-- Opening Marker --

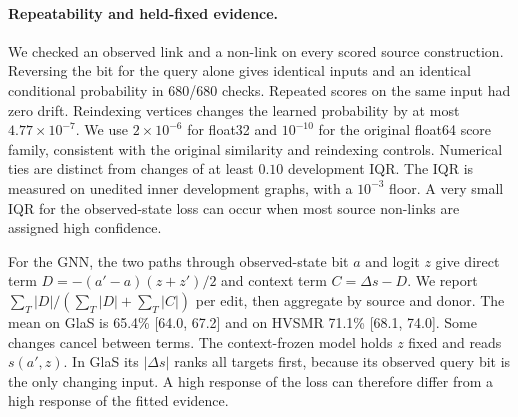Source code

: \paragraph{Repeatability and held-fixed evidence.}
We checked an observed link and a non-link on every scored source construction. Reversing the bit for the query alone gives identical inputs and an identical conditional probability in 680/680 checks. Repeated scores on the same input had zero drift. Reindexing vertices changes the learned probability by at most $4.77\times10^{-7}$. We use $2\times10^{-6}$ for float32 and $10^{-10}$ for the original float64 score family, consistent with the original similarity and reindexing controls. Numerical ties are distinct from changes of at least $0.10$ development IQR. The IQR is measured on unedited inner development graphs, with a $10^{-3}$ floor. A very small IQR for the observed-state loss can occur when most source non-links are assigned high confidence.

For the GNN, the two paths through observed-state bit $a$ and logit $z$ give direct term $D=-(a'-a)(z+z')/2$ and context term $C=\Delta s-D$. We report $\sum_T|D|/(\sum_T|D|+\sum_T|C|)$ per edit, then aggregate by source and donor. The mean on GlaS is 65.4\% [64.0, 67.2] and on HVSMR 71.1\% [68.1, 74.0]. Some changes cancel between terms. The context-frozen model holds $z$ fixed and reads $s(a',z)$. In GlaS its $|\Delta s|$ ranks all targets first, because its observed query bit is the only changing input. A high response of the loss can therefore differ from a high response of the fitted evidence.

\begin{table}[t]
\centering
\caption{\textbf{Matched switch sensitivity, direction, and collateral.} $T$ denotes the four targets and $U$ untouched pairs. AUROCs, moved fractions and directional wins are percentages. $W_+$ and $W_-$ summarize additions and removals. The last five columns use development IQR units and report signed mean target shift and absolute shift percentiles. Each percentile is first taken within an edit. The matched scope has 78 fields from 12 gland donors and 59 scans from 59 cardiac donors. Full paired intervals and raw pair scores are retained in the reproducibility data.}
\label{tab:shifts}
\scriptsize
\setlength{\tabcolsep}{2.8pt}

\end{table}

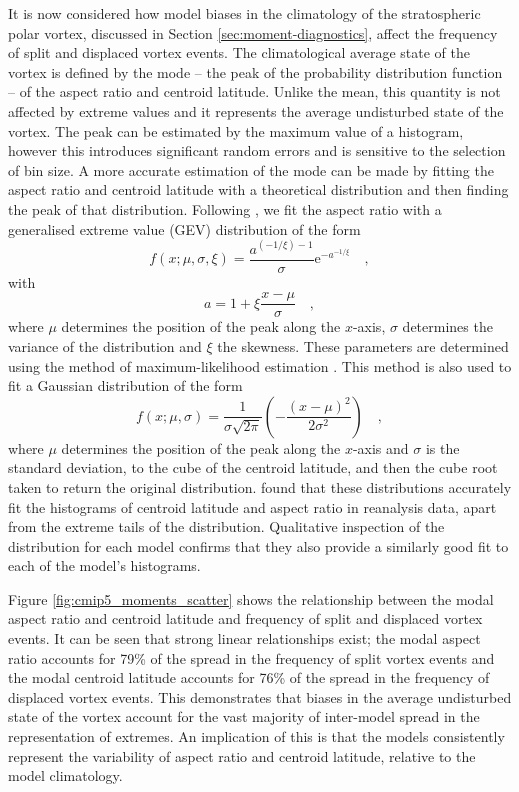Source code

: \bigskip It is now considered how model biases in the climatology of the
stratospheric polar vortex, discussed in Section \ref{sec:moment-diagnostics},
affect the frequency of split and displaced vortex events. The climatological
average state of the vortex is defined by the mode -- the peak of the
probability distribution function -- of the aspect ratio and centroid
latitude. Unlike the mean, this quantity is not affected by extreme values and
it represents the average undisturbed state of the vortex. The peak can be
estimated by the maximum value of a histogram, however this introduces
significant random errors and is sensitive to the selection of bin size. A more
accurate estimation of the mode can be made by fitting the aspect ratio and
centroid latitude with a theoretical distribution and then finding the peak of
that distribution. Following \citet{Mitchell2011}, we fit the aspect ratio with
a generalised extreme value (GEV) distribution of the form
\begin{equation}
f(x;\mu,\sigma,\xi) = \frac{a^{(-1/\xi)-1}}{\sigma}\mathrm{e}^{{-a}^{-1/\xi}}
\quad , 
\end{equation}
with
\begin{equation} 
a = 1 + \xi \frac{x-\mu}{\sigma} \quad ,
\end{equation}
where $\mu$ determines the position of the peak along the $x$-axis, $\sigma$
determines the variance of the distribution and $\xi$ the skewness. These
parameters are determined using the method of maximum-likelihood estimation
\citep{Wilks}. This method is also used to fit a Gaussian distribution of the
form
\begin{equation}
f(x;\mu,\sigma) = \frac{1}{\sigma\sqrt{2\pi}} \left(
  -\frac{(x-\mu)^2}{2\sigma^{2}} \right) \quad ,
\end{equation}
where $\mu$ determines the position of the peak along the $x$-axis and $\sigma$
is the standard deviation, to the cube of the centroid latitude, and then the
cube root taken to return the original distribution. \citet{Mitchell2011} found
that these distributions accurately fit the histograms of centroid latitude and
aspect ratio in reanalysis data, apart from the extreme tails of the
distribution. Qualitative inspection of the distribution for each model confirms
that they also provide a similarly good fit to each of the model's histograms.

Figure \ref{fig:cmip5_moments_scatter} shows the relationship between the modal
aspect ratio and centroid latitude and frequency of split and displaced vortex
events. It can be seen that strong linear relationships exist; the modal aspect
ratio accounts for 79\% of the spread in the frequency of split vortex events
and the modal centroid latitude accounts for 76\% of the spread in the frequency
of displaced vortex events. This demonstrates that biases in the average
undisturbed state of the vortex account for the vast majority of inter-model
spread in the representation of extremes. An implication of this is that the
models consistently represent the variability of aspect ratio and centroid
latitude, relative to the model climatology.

-- Closing Marker --
-- Opening Marker --

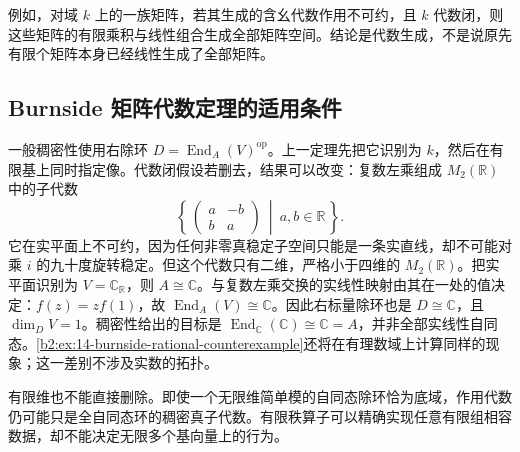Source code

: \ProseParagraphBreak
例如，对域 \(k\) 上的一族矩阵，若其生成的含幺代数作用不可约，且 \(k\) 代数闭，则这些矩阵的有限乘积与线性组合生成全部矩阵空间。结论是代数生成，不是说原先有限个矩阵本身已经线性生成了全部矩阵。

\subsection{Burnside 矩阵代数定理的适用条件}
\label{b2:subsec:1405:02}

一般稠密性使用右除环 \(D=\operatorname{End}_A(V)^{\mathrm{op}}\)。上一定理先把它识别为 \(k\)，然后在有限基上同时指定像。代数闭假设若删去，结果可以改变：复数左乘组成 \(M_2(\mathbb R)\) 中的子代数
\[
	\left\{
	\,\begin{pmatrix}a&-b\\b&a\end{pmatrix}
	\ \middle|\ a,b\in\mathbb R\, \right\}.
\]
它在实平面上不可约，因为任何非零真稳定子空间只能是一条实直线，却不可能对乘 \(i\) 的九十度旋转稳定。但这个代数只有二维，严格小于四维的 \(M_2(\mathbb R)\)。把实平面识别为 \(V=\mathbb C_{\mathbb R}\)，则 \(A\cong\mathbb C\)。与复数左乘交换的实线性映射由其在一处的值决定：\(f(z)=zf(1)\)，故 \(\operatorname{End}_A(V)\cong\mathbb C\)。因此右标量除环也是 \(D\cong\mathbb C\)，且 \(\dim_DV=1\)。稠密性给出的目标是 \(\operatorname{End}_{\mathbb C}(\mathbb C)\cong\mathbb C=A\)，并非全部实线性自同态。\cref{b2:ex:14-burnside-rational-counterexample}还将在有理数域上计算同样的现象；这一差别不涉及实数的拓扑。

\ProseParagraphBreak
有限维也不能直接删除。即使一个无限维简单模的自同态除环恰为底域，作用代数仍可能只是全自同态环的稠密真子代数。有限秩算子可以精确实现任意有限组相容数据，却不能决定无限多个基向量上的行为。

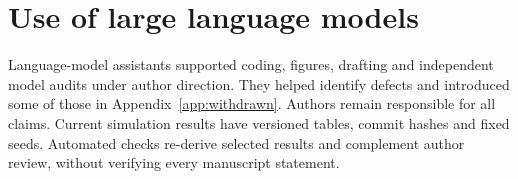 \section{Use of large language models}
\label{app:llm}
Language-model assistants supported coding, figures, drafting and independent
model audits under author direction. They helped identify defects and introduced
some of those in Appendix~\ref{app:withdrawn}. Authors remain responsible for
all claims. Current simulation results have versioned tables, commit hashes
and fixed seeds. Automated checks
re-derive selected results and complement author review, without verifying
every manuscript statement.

-- Closing Marker --
-- Opening Marker --

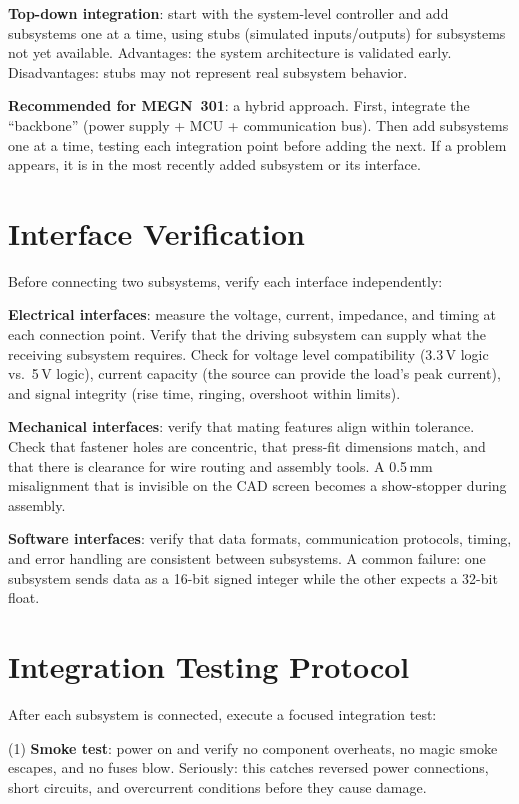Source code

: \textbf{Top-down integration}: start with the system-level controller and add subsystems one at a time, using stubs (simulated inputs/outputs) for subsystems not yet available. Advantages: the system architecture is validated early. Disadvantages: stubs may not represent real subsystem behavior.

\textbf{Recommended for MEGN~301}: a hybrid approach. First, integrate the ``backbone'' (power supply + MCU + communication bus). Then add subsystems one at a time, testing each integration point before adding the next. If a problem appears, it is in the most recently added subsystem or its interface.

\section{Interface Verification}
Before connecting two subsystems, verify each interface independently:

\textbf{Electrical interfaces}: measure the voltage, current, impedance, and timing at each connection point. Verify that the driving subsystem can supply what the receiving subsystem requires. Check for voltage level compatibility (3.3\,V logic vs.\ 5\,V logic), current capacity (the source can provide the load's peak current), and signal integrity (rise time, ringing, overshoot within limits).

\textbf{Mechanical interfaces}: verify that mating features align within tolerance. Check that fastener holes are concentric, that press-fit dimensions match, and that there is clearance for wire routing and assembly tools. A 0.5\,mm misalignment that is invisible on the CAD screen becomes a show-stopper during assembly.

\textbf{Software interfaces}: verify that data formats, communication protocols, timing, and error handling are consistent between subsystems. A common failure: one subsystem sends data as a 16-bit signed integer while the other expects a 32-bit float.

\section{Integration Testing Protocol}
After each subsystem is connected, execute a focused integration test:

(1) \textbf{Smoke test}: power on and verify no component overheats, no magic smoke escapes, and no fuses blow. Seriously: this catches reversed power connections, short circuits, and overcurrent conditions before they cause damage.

-- Closing Marker --

### What to work on
Track down all lines above with the string "axis" and copy them.

### Task output
where $\mu$ determines the position of the peak along the $x$-axis, $\sigma$
where $\mu$ determines the position of the peak along the $x$-axis and $\sigma$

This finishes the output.